明け方というなら昨日のコンビニの後、ということだろうか。
あんな体験のあと職場に戻っていたのだろうか。どういう神経をしているのか分からないが、――ぞく――とあの寒気を思い出した。
「……それ、松下くんが【なにか】したんじゃないの?」
「【なにか】ってなんですか?」
「……松下くんって目を合わせたら人殺せそうじゃない?」
「あははっ! 久留木さん面白いこと言いますね!」
時任くんはけらけらと笑った。
「……でも松下くんって『ヤバい』んでしょう?」
少し声色をかえてそう聞いてみると時任くんは笑顔のまま「ありえないですよー」と言った。その顔からはほんのすこしの疑いも見えず、また拍子抜けしてしまう。そんな私に「そんな面白ミステリー起きないっすよ」と時任くんは笑った。
「倒れた人、元から気管支が弱いそうなので、アレルギーとかじゃないですか? 松下さんも間が悪いというか運が悪いというか……」
「それじゃなんで松下くん警察に連れて行かれたの?」
「あ、やっぱり捕まっちゃいましたか?」
「捕まる? 逃げてたの?」
「松下さん言ってたんですよ、『第一発見者っていっても事件でもないのに……今日逃げ切れば無駄な時間を過ごさなくて済むかなあ……』って……あの刑事さんは松下さんのこと構いたがるから捕まると面倒なんですよ」
「構いたがる?」
「親戚らしいです。自称保護者みたいな? 面倒くさいですよね、そういうの」
「……学生の内はそうかもね」
私は、もう学生ではない。
女子高生のときにプロ、アマチュア混合の麻雀大会で優勝し、大学進学を辞めて麻雀の道を選んだ。それは道なのかという獣道だった。それをなんとか走り抜けた今となっては、実家の安心感、保護者がいる安心感はなににもかえがたいものだったとわかる。でも、このようなところにいるエリート学生には、まだこのありがたさはわからないのだろう。

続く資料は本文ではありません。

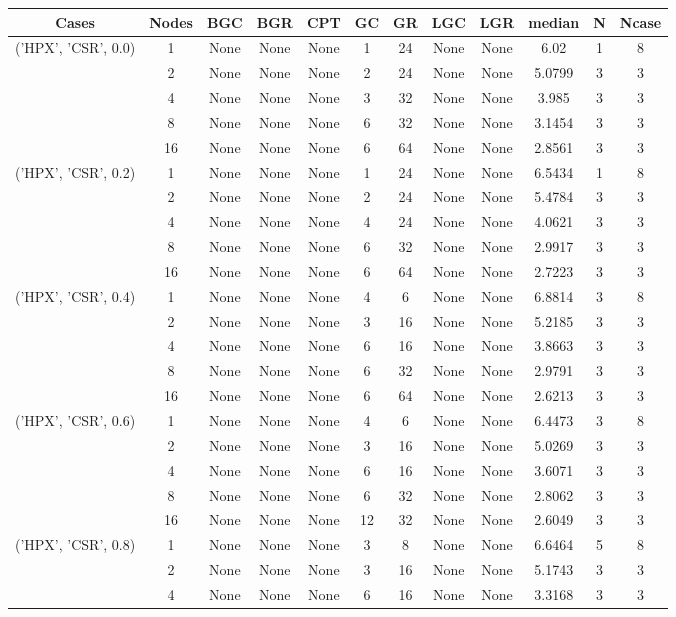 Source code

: \begin{tabular}{cccccccccccc}
\hline
Cases & Nodes& BGC& BGR& CPT& GC& GR& LGC& LGR& median & N & Ncase \\
\hline
\multirow{5}{*}{('HPX', 'CSR', 0.0)}& 1& None& None& None& 1& 24& None& None& 6.02& 1& 8\\
& 2& None& None& None& 2& 24& None& None& 5.0799& 3& 3\\
& 4& None& None& None& 3& 32& None& None& 3.985& 3& 3\\
& 8& None& None& None& 6& 32& None& None& 3.1454& 3& 3\\
& 16& None& None& None& 6& 64& None& None& 2.8561& 3& 3\\
\hline
\multirow{5}{*}{('HPX', 'CSR', 0.2)}& 1& None& None& None& 1& 24& None& None& 6.5434& 1& 8\\
& 2& None& None& None& 2& 24& None& None& 5.4784& 3& 3\\
& 4& None& None& None& 4& 24& None& None& 4.0621& 3& 3\\
& 8& None& None& None& 6& 32& None& None& 2.9917& 3& 3\\
& 16& None& None& None& 6& 64& None& None& 2.7223& 3& 3\\
\hline
\multirow{5}{*}{('HPX', 'CSR', 0.4)}& 1& None& None& None& 4& 6& None& None& 6.8814& 3& 8\\
& 2& None& None& None& 3& 16& None& None& 5.2185& 3& 3\\
& 4& None& None& None& 6& 16& None& None& 3.8663& 3& 3\\
& 8& None& None& None& 6& 32& None& None& 2.9791& 3& 3\\
& 16& None& None& None& 6& 64& None& None& 2.6213& 3& 3\\
\hline
\multirow{5}{*}{('HPX', 'CSR', 0.6)}& 1& None& None& None& 4& 6& None& None& 6.4473& 3& 8\\
& 2& None& None& None& 3& 16& None& None& 5.0269& 3& 3\\
& 4& None& None& None& 6& 16& None& None& 3.6071& 3& 3\\
& 8& None& None& None& 6& 32& None& None& 2.8062& 3& 3\\
& 16& None& None& None& 12& 32& None& None& 2.6049& 3& 3\\
\hline
\multirow{5}{*}{('HPX', 'CSR', 0.8)}& 1& None& None& None& 3& 8& None& None& 6.6464& 5& 8\\
& 2& None& None& None& 3& 16& None& None& 5.1743& 3& 3\\
& 4& None& None& None& 6& 16& None& None& 3.3168& 3& 3\\

\end{tabular}
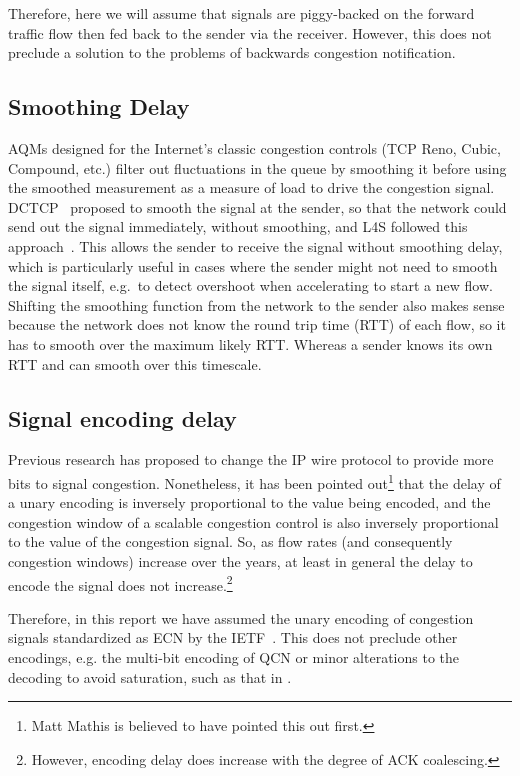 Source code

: Therefore, here we will assume that signals are piggy-backed on the forward traffic flow then fed back to the sender via the receiver. However, this does not preclude a solution to the problems of backwards congestion notification.

\subsection{Smoothing Delay} AQMs designed for the Internet's classic congestion controls (TCP Reno, Cubic, Compound, etc.) filter out fluctuations in the queue by smoothing it before using the smoothed measurement as a measure of load to drive the congestion signal. DCTCP~\cite{Alizadeh10:DCTCP} proposed to smooth the signal at the sender, so that the network could send out the signal immediately, without smoothing, and L4S followed this approach~\cite{Briscoe16a:l4s-arch_ID}. This allows the sender to receive the signal without smoothing delay, which is particularly useful in cases where the sender might not need to smooth the signal itself, e.g.\ to detect overshoot when accelerating to start a new flow. Shifting the smoothing function from the network to the sender also makes sense because the network does not know the round trip time (RTT) of each flow, so it has to smooth over the maximum likely RTT. Whereas a sender knows its own RTT and can smooth over this timescale.

\subsection{Signal encoding delay} Previous research has proposed to change the IP wire protocol to provide more bits to signal congestion. Nonetheless, it has been pointed out\footnote{Matt Mathis is believed to have pointed this out first.} that the delay of a unary encoding is inversely proportional to the value being encoded, and the congestion window of a scalable congestion control is also inversely proportional to the value of the congestion signal. So, as flow rates (and consequently congestion windows) increase over the years, at least in general the delay to encode the signal does not increase.\footnote{However, encoding delay does increase with the degree of ACK coalescing.}

Therefore, in this report we have assumed the unary encoding of congestion signals standardized as ECN by the IETF~\cite{IETF_RFC3168:ECN_IP_TCP}. This does not preclude other encodings, e.g. the multi-bit encoding of QCN or minor alterations to the decoding to avoid saturation, such as that in \cite{Briscoe17a:CC_Tensions_TR}.

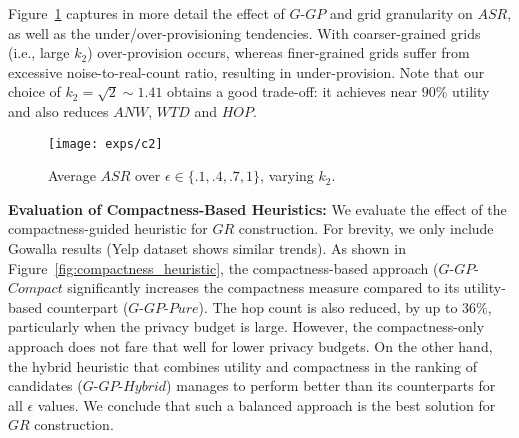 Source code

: \documentclass{USC-Thesis}
\numberwithin{equation}{chapter}
\begin{document}
Figure~\ref{fig:c2} captures in more detail the effect of $G$-$GP$ and grid granularity on
$\mathit{ASR}$, as well as the under/over-provisioning tendencies. With coarser-grained grids (i.e., large $k_2$) over-provision occurs, whereas finer-grained grids suffer from excessive noise-to-real-count ratio, resulting in under-provision. Note that our choice of $k_2=\sqrt{2}\sim 1.41$ obtains a good trade-off: it achieves near $90\%$ utility and also reduces $\mathit{ANW}$, $\mathit{WTD}$ and $\mathit{HOP}$.

\begin{figure}[!htb]\centering
	\texttt{[image: exps/c2]}
	\caption{Average $\mathit{ASR}$ over $\epsilon \in \{.1,.4,.7,1\}$, varying $k_2$.}
	\label{fig:c2}
\end{figure}

\textbf{Evaluation of Compactness-Based Heuristics:}
We evaluate the effect of the compactness-guided heuristic for $\mathit{GR}$ construction. For brevity, we only include Gowalla results (Yelp dataset shows similar trends). As shown in Figure~\ref{fig:compactness_heuristic}, the compactness-based approach ($G$-$\mathit{GP}$-$\mathit{Compact}$ significantly increases the compactness measure compared to its utility-based counterpart ($G$-$\mathit{GP}$-$\mathit{Pure}$). The hop count is also reduced, by up to $36\%$, particularly when the privacy budget is large. However, the compactness-only approach does not fare that well for lower privacy budgets. On the other hand, the hybrid heuristic that combines utility and compactness in the ranking of candidates ($G$-$\mathit{GP}$-$\mathit{Hybrid}$) manages to perform better than its counterparts for all $\epsilon$ values. We conclude that such a balanced approach is the best solution for $\mathit{GR}$ construction.
\end{document}
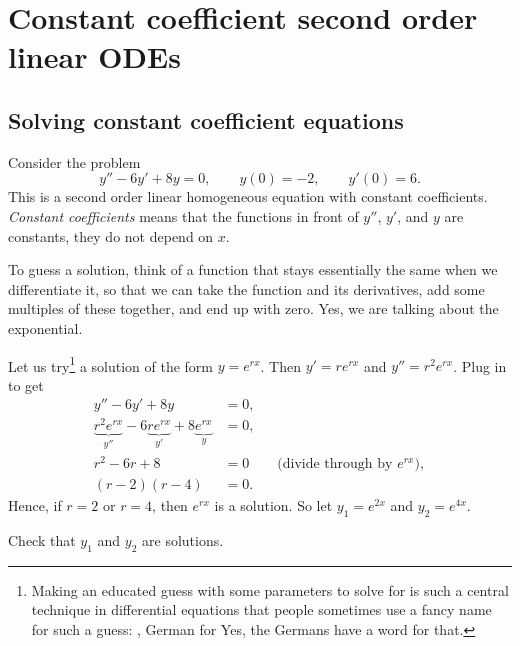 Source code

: \sectionnewpage
\section{Constant coefficient second order linear ODEs}
\label{sec:ccsol}



\subsection{Solving constant coefficient equations}

Consider the problem
\begin{equation*}
y''-6y'+8y = 0, \qquad y(0) = - 2, \qquad y'(0) = 6 .
\end{equation*}
This is a second order linear homogeneous equation with constant
coefficients.  \emph{Constant coefficients}
means that the functions 
in front of $y''$, $y'$, and $y$ are constants, they do not depend on $x$.

To guess a solution, think of a function that stays essentially the
same when we differentiate it, so that we can take the function and its
derivatives, add some multiples of these together, and end up with zero.
Yes, we are talking about the exponential.

Let us try\footnote{%
Making an educated guess with some parameters to solve for 
is such a central technique in differential equations that people sometimes use
a fancy name for such a guess: \emph{}, German for   Yes, the Germans have a word for that.}
a solution of the form $y = e^{rx}$.  Then $y' = r e^{rx}$ and
$y'' = r^2 e^{rx}$.  Plug in to get
\begin{align*}
y''-6y'+8y & = 0 , \\
\underbrace{r^2 e^{rx}}_{y''} -6 \underbrace{r e^{rx}}_{y'}+8 \underbrace{e^{rx}}_{y} & = 0 , \\
r^2 -6 r +8 & = 0 \qquad \text{(divide through by } e^{rx} \text{)},\\
(r-2)(r-4) & = 0 .
\end{align*}
Hence, if $r=2$ or $r=4$, then $e^{rx}$ is a solution.  So let $y_1 = e^{2x}$
and $y_2 = e^{4x}$.

\begin{exercise}
Check that $y_1$ and $y_2$ are solutions.
\end{exercise}

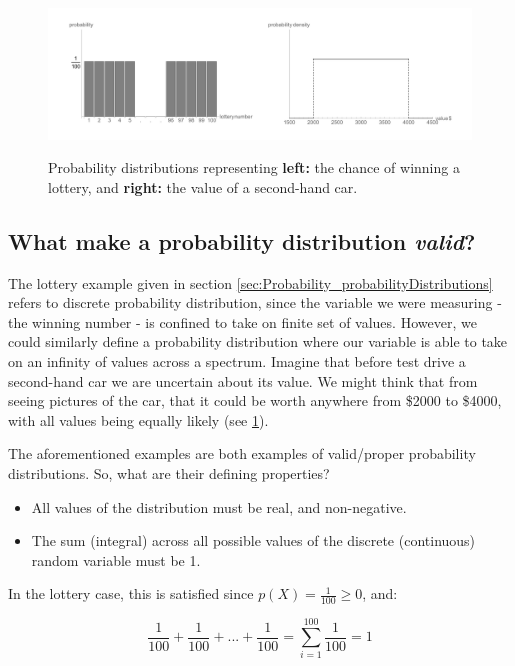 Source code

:\documentclass[11pt,fullpage]{book}
\begin{document}
\begin{figure}
\centering
\scalebox{0.3} 
{\includegraphics{Probability_lotterySecondhandCarProbability.pdf}}
\caption{Probability distributions representing \textbf{left:} the chance of winning a lottery, and \textbf{right:} the value of a second-hand car.}\label{fig:Probability_lotterySecondhandCarProbability}
\end{figure}

\subsection{What make a probability distribution \textit{valid}?}\label{sec:Probability_validProbabilityDistribution}
The lottery example given in section \ref{sec:Probability_probabilityDistributions} refers to discrete probability distribution, since the variable we were measuring - the winning number - is confined to take on finite set of values. However, we could similarly define a probability distribution where our variable is able to take on an infinity of values across a spectrum. Imagine that before test drive a second-hand car we are uncertain about its value. We might think that from seeing pictures of the car, that it could be worth anywhere from \$2000 to \$4000, with all values being equally likely (see \ref{fig:Probability_lotterySecondhandCarProbability}).

The aforementioned examples are both examples of valid/proper probability distributions. So, what are their defining properties?

\begin{itemize}
\item All values of the distribution must be real, and non-negative.
\item The sum (integral) across all possible values of the discrete (continuous) random variable must be 1.
\end{itemize}

In the lottery case, this is satisfied since $p(X)=\frac{1}{100}\geq 0$, and:

\begin{equation}
\frac{1}{100} + \frac{1}{100} + ... + \frac{1}{100} = \sum\limits_{i=1}^{100} \frac{1}{100} = 1
\end{equation}
\end{document}

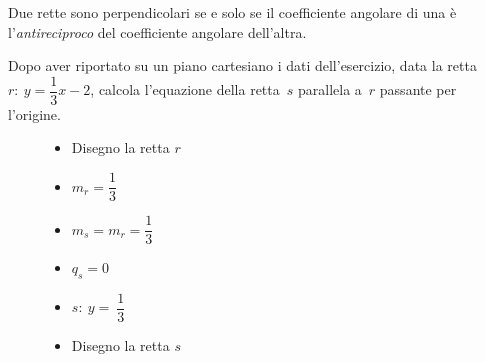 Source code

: \begin{definizione}
Due rette sono perpendicolari se e solo se il coefficiente angolare di 
una è l'\emph{antireciproco} del coefficiente angolare dell'altra.
\end{definizione}

 \begin{esempio}
Dopo aver riportato su un piano cartesiano i dati dell'esercizio,
data la retta~\(r:~y = \dfrac{1}{3} x-2\), calcola l'equazione della 
retta~\(s\) parallela a~\(r\) passante per l'origine.

\begin{inaccessibleblock}
 \begin{figure}[h]
\centering \hspace{-5mm}
 \begin{minipage}[]{.40\textwidth}
  \begin{itemize}
  \item Disegno la retta \(r\)
  \item \(m_r = \dfrac{1}{3}\)
  \item \(m_s = m_r = \dfrac{1}{3}\)
  \item \(q_s = 0\)
  \item \(s:~ y=~\dfrac{1}{3}\)
  \item Disegno la retta \(s\)
  \end{itemize}
 \end{minipage}
 \begin{minipage}[]{.60\textwidth}
   \centering \esempioparall
 \end{minipage}
\label{fig:esempioparall}
\end{figure}
\end{inaccessibleblock}
 \end{esempio}
 
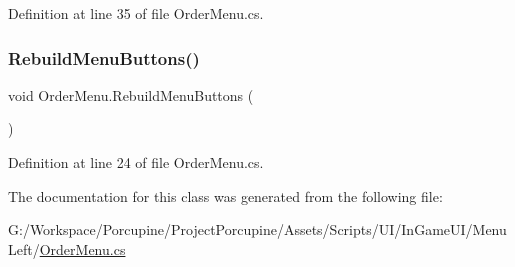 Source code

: Definition at line 35 of file Order\+Menu.\+cs.

\mbox{\label{class_order_menu_a0d833194dcbdb65111b072fdc044a329}} 
\subsubsection{\texorpdfstring{Rebuild\+Menu\+Buttons()}{RebuildMenuButtons()}}
{\footnotesize\ttfamily void Order\+Menu.\+Rebuild\+Menu\+Buttons (\begin{DoxyParamCaption}{ }\end{DoxyParamCaption})}



Definition at line 24 of file Order\+Menu.\+cs.



The documentation for this class was generated from the following file\+:\begin{DoxyCompactItemize}
\item 
G\+:/\+Workspace/\+Porcupine/\+Project\+Porcupine/\+Assets/\+Scripts/\+U\+I/\+In\+Game\+U\+I/\+Menu\+Left/\hyperlink{_order_menu_8cs}{Order\+Menu.\+cs}\end{DoxyCompactItemize}
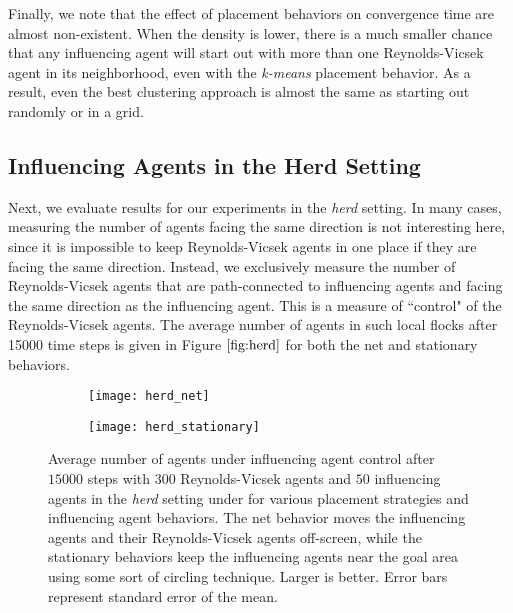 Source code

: Finally, we note that the effect of placement behaviors on convergence time
are almost non-existent.
When the density is lower, there is a much smaller chance that any influencing
agent will start out with more than one Reynolds-Vicsek agent in its
neighborhood, even with the \textit{k-means} placement behavior.
As a result, even the best clustering approach is almost the same as starting
out randomly or in a grid.

\subsection{Influencing Agents in the Herd Setting}

Next, we evaluate results for our experiments in the \textit{herd} setting.
In many cases, measuring the number of agents facing the same direction is not
interesting here, since it is impossible to keep Reynolds-Vicsek agents in one place
if they are facing the same direction.
Instead, we exclusively measure the number of Reynolds-Vicsek agents that are
path-connected to influencing agents and facing the same direction as the influencing
agent.
This is a measure of ``control" of the Reynolds-Vicsek agents.
The average number of agents in such local flocks after 15000 time steps is given
in Figure $\ref{fig:herd}$ for both the net and stationary behaviors.
\begin{figure}
    \centering
    \begin{subfigure}[b]{\textwidth}
        \texttt{[image: herd\_net]}
    \end{subfigure}
    \begin{subfigure}[b]{\textwidth}
        \texttt{[image: herd\_stationary]}
    \end{subfigure}
    \caption{Average number of agents under influencing agent control after $15000$
    steps with $300$ Reynolds-Vicsek agents and $50$ influencing agents in the
    \textit{herd} setting under for various placement strategies
    and influencing agent behaviors.
    The net behavior moves the influencing agents and their Reynolds-Vicsek agents
    off-screen, while the stationary behaviors keep the influencing agents near
    the goal area using some sort of circling technique.
    Larger is better.
    Error bars represent standard error of the mean.}
    \label{fig:herd}
\end{figure}
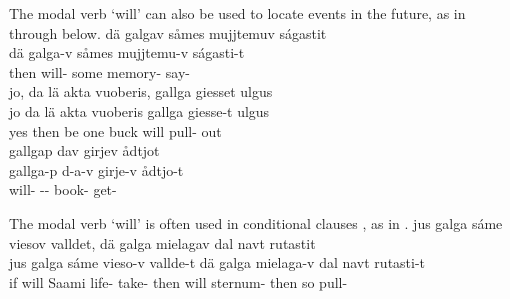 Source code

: The modal verb  ‘will’ can also be used to locate events in the future, as in  through  below.
\ea\label{future1}%
\glll	dä galgav såmes mujjtemuv ságastit\\
	dä galga-v såmes mujjtemu-v ságasti-t\\
	then will- some memory- say-\\\nopagebreak
{} 
\z
\ea\label{future2}%
\glll	jo, da lä akta vuoberis, gallga giesset ulgus\\
	jo da lä akta {vuoberis\footnotemark} gallga giesse-t ulgus\\
	yes then be\BS{} one buck\BS{} will\BS{} pull- out\\\nopagebreak
{} 
\z
\ea\label{future3}%
\glll	gallgap dav girjev ådtjot\\
	gallga-p d-a-v girje-v ådtjo-t\\
	will- -- book- get-\\\nopagebreak
{} 
\z

The modal verb  ‘will’ is often used in conditional clauses%
, as in .
\ea\label{condClause1}%
\glll	jus galga sáme viesov valldet, dä galga mielagav dal navt rutastit\\
	jus galga sáme vieso-v vallde-t dä galga mielaga-v dal navt rutasti-t\\
	if will\BS{} Saami\BS{} life- take- then will\BS{} sternum- then so pull-\\\nopagebreak
{} 
\z


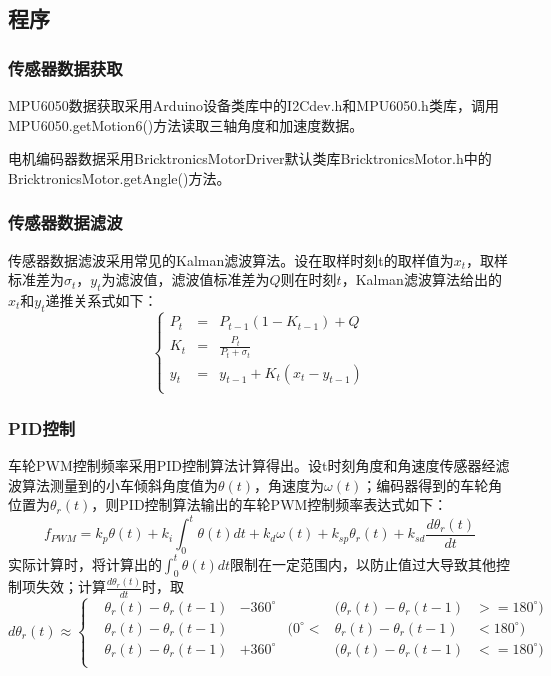 \documentclass[a4paper]{ctexart}
\begin{document}
\begin{spacing}{1.5}
\subsection{程序}
\subsubsection{传感器数据获取}
MPU6050数据获取采用Arduino设备类库中的I2Cdev.h和MPU6050.h类库，调用MPU6050.getMotion6()方法读取三轴角度和加速度数据。

电机编码器数据采用BricktronicsMotorDriver默认类库BricktronicsMotor.h中的BricktronicsMotor.getAngle()方法。
\subsubsection{传感器数据滤波}

传感器数据滤波采用常见的Kalman滤波算法。设在取样时刻t的取样值为$x_{t}$，取样标准差为$\sigma_{t}$，$y_{t}$为滤波值，滤波值标准差为$Q$则在时刻$t$，Kalman滤波算法给出的$x_{t}$和$y_{t}$递推关系式如下：
\begin{equation}
\left\{
\begin{aligned}
P_{t}&=&P_{t-1}(1-K_{t-1})+Q\\
K_{t}&=&\frac{P_{t}}{P_{t}+\sigma_{t}}\\
y_{t}&=&y_{t-1}+K_{t}(x_{t}-y_{t-1})\\
\end{aligned}
\right.
\end{equation}

\newpage
\subsubsection{PID控制}

车轮PWM控制频率采用PID控制算法计算得出。设t时刻角度和角速度传感器经滤波算法测量到的小车倾斜角度值为$\theta(t)$，角速度为$\omega(t)$；编码器得到的车轮角位置为$\theta_{r}(t)$，则PID控制算法输出的车轮PWM控制频率表达式如下：
\begin{equation}
f_{PWM}=k_{p}\theta(t)+k_{i}\int_{0}^{t}\theta(t) dt+k_{d}\omega(t)+k_{sp}\theta_{r}(t)+k_{sd}\frac{d\theta_{r}(t)}{dt}
\end{equation}
实际计算时，将计算出的$\int_{0}^{t}\theta(t) dt$限制在一定范围内，以防止值过大导致其他控制项失效；计算$\frac{d\theta_{r}(t)}{dt}$时，取
$$
d\theta_{r}(t)\approx
\left\{
\begin{aligned}
&\theta_{r}(t)-\theta_{r}(t-1)&-360^\circ 
&&(\theta_{r}(t)-\theta_{r}(t-1)&>=180^\circ)\\
&\theta_{r}(t)-\theta_{r}(t-1)&
&(0^\circ<&\theta_{r}(t)-\theta_{r}(t-1)&<180^\circ)\\
&\theta_{r}(t)-\theta_{r}(t-1)&+360^\circ
&&(\theta_{r}(t)-\theta_{r}(t-1)&<=180^\circ)\\
\end{aligned}
\right.
$$

\end{spacing}
\end{document}

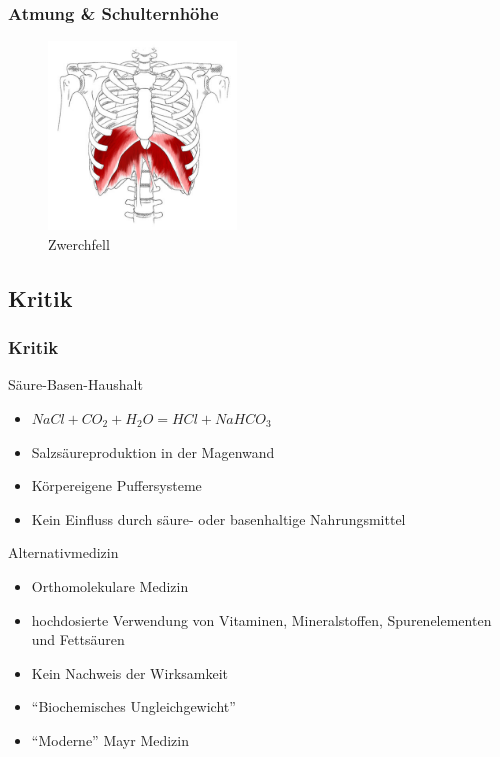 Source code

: \documentclass[xcolor=dvipsnames]{beamer}
\begin{document}
    \begin{frame}
        \frametitle{Atmung \& Schulternhöhe}

        \begin{figure}
            \includegraphics[width=5cm]{../images/therapie_1.jpg}
            \caption{Zwerchfell}
        \end{figure}
    \end{frame}

    \subsection{Kritik}
    \begin{frame}[allowframebreaks]
        \frametitle{Kritik}

        \begin{block}{Säure-Basen-Haushalt}
            \begin{itemize}
                \setlength\itemsep{1em}
                \item $NaCl + CO_{2} + H_{2}O = HCl + NaHCO_3$
                \item Salzsäureproduktion in der Magenwand
                \item Körpereigene Puffersysteme
                \item Kein Einfluss durch säure- oder basenhaltige Nahrungsmittel
            \end{itemize}
        \end{block}

        \begin{block}{Alternativmedizin}
            \begin{itemize}
                \setlength\itemsep{1em}
                \item Orthomolekulare Medizin
                \item hochdosierte Verwendung von Vitaminen, Mineralstoffen, Spurenelementen und Fettsäuren
                \item Kein Nachweis der Wirksamkeit
                \item "`Biochemisches Ungleichgewicht"'
                \item "`Moderne"' Mayr Medizin
            \end{itemize}
        \end{block}
    \end{frame}
\end{document}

「でも……ひどいね。松下くんはただ人助けしただけなんでしょ?」
「ですよねー。ナギさんが『お前がやったんだろう!』って松下さんに掴みかかったりしなかったらそれでおしまいだったのに」
「へ? なにそれ? 松下くん変なことでもしたの?」
「人命救助してただけですよ。単なる言いがかりですよ、言いがかり。そもそも松下さんが人殺すなんて非効率的なことするわけないのに」
「……非効率ってどういう意味?」
「え? そのままの意味ですよ?」
時任くんはにこりと笑って首をかしげた。昨日感じたような化物に睨まれているような恐怖を覚えたが、私も笑顔で首をかしげておいた。